The lack of a significant income difference in military settings in this study reflects findings of Veterans Health Administration surgeons.26 Although there was an overall gender pay gap in the Veterans Health Administration, the gap did not apply within surgical specialties. Predictors of a lower salary for health providers at the Veterans Health Administration remain dependent on gender, specialty, H-index, location, and years in practice.26

It was beyond the scope of this study to review every code billed by every surgeon to identify granular points of difference, but our study shows that differences in billing add up over time. Other shortcomings include the fact that the dollar value of each code does not reflect actual reimbursement. Surgeons may bill for codes performed but not be reimbursed for them. It is common, for example, when repairing multiple tendons, to be paid 100 percent for the first repair and a declining percentage for the repair of subsequent tendons. However, in some institutions, surgeons are reimbursed for CPT codes billed rather than by the amount paid the institution by the insurer. Reimbursement varies across the country and across institutions, so specific monetary values cannot be readily generalized.
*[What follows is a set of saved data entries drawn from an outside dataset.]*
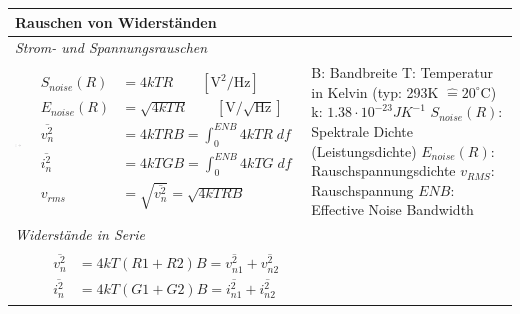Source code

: \newpage
\begin{longtable}[t]{|p{4cm}|p{6.5cm}|p{7cm}|}
    \hline
    \multicolumn{3}{|l|}{\bf Rauschen von Widerständen}
    \\ \hline
    \multicolumn{3}{|l|}{\textit{Strom- und Spannungsrauschen}}
    \\ \hdashline
    \includegraphics[width=4cm, valign=t]{pictures/widerstandrauschen.png}
    & {	\vspace{-1.8\topsep}
        \begin{align*}
            S_{noise}(R) &=4kTR \qquad [\mathrm{V^2/Hz}]\\
            E_{noise}(R) &=\sqrt{4kTR} \qquad [\mathrm{V/\sqrt{Hz}}]\\
            \overline{v^2_{n}} &=4kTRB = \int_0^{ENB} 4kTR \; df\\
            \overline{i^2_{n}} &=4kTGB = \int_0^{ENB} 4kTG \; df\\
            v_{rms} &= \sqrt{\overline{v^2_{n}}} = \sqrt{4kTRB}
        \end{align*}
      }
    & {B: Bandbreite\newline
       T:  Temperatur in Kelvin (typ: 293K $\hat{=}20^{\circ}$C)\newline
       k:  $1.38 \cdot 10^{-23}JK^{-1}$\newline
       $S_{noise}(R)$:  Spektrale Dichte (Leistungsdichte)\newline
       $E_{noise}(R)$: Rauschspannungsdichte\newline
       $v_{RMS}$:  Rauschspannung\newline
       $ENB$: Effective Noise Bandwidth
      }
    \\ \hline
    \multicolumn{3}{|l|}{\textit{Widerstände in Serie}}
    \\ \hdashline
    
    & {	\vspace{-1.6\topsep}
        \begin{align*}
            \overline{v^2_{n}}&=4kT(R1+R2)B=\overline{v^2_{n1}}+\overline{v^2_{n2}}\\
            \overline{i^2_{n}}&=4kT(G1+G2)B=\overline{i^2_{n1}}+\overline{i^2_{n2}}
        \end{align*}
    }
    & 
    \\ \hline
\end{longtable}
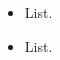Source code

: \documentclass[ieee]{submit}
\begin{document}
\begin{itemize}
\item List.
\item List.
\end{itemize}

\begin{comment}
\wide[height=0.98\textheight]{rtl-flash}{{\tt g49\_flash\_read\_control}: flash circuit.}

\begin{figure*}[!ht]\centering
	\subfloat[state machine]{%
		\texttt{[image: state2.jpg]}
		\label{control:1}
	}
	\\
	\subfloat[transitions]{%
		\texttt{[image: state2-tran.jpg]}
		\label{control:2}
	}
	\caption{The state machine diagram for {\tt g49\_mid.vhd}.}
	\label{machine}
\end{figure*}

\begin{table}[htb]
\begin{center}\begin{tabular}{lr@{.}l}%
$F_{\text{max}}$& 50&69\,MHz \\%
Setup& 0&272\,ns\\%
Hold& 0&445\,ns\\
\end{tabular}\end{center}
\caption{{\tt g49\_mid.vhd}: timing values for the EP2C20F484C8N.}
\label{midtiming}
\end{table}

\begin{algorithm*}[h]
\DontPrintSemicolon
\KwIn{$A$}
\KwOut{$B$}
\BlankLine
\ForEach{$a \in A$}{
	\If{$a$}{$B$}
}
\KwRet{$B$}\;
\label{test}
\caption{test}
\end{algorithm*}

\begin{align} %
I(V)&=\frac{q^{2}}{4\pi^{2} \hbar d^{2}}\left(
\left( \phi -\alpha qV \right)
e^{-K\sqrt{\phi -\alpha qV}}\right.\nonumber\\
&\quad\left.-\left( \phi +\left( 1-\alpha \right)qV \right)
e^{-K\sqrt{\phi +\left( 1-\alpha  \right)qV}}
\right)\nonumber\\
&\text{where, }\nonumber\\
K&=\frac{2d}{\hbar}\sqrt{2m_{e}q}\nonumber\\
&\text{provided, }\nonumber\\
V &< \frac{\phi}{q}\label{sim}
\end{align}



\end{comment}

\received{\thedate}{\thedate}{\thedate}



\end{document}
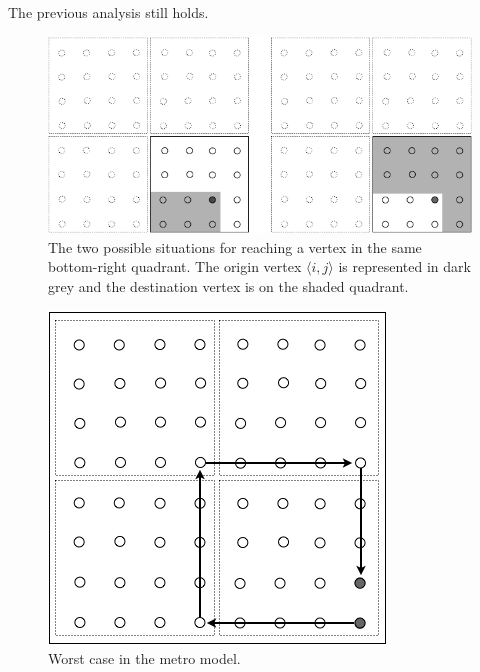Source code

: \begin{itemize}
\begin{enumerate}
 The previous analysis still holds. 
 \end{enumerate}
  \begin{figure}[hbt]
\begin{center}
       \includegraphics[scale=0.4]{FiguresGraph/routingWorstCase}
       \caption{The two possible situations for reaching a vertex in the same bottom-right quadrant.
       The origin vertex $\langle i,j \rangle$ is represented in dark grey and the destination vertex is on the shaded quadrant.}
  \label{fig:routingWorstCase}
\end{center}
\end{figure}

 \begin{figure}[hbt]
\begin{center}
       \includegraphics[scale=0.4]{FiguresGraph/routingCitySolution}
       \caption{Worst case in the metro model.}
  \label{fig:routingCitySolution}
\end{center}
\end{figure}


\end{itemize}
This work provides new insight into and compelling evidence explaining some of the gender wage gap in plastic surgical practice. It is not simply the volume of surgery that affects annual income but the types of cases performed. Given that significant differences between male and female surgeons were also found in the average number of work relative value units billed per case and the average number of CPT codes billed per case, additional studies should be performed in the area of sex-based differences in coding practices. The practical implication of these findings is obvious: it is important to code accurately, not only for oneself, but for appropriate reimbursement and documentation of patient illness severity for the medical system to ensure that reimbursement is dispersed equitably. A wide body of literature across multiple specialties has demonstrated that erroneous coding is common. In a study of 600 family physicians, 33 percent of established patient notes were undercoded and 82 percent of new patient notes were overcoded when reviewed by a professional coder.27 No relationships were found between coding efficacy and physician age, years in practice, or participation in formal training. Young et al. found that both family medicine faculty and residents commonly undercoded clinic notes and that overcoding was rare.28 Interestingly, a study in a plastic surgery clinic of hypothetical cases detected a 28 percent error rate in coding among faculty, and a 43 percent error rate among residents.29 Although residents classified themselves as beginner level coders, 58 percent of staff physicians rated themselves as advanced and 16 percent as expert. Opportunities for improvement include adding a coding curriculum to residency training programs, creating internal networks for systemic collaboration, taking coding courses offered by professional societies, and using a coding specialist.30,31

This study should encourage acknowledgement of gender disparities in surgical practice types, and in billing and coding practices. The wage gap may be improved by asking different questions of colleagues and employers alike. Are the differences in major cases attributable to a more aggressive practice strategy by male plastic surgeons? Are major cases more infrequently referred to female plastic surgeons?14,32 Are female surgeons less likely to take on major cases because of other conflicting responsibilities? Should more effort be made to teach trainees and young surgeons optimal coding techniques? What is the role of mentoring in the professional development of female surgeons?33 Future work will be devoted to parsing out the differences in billing and coding by male and female plastic surgeons across the career spectrum.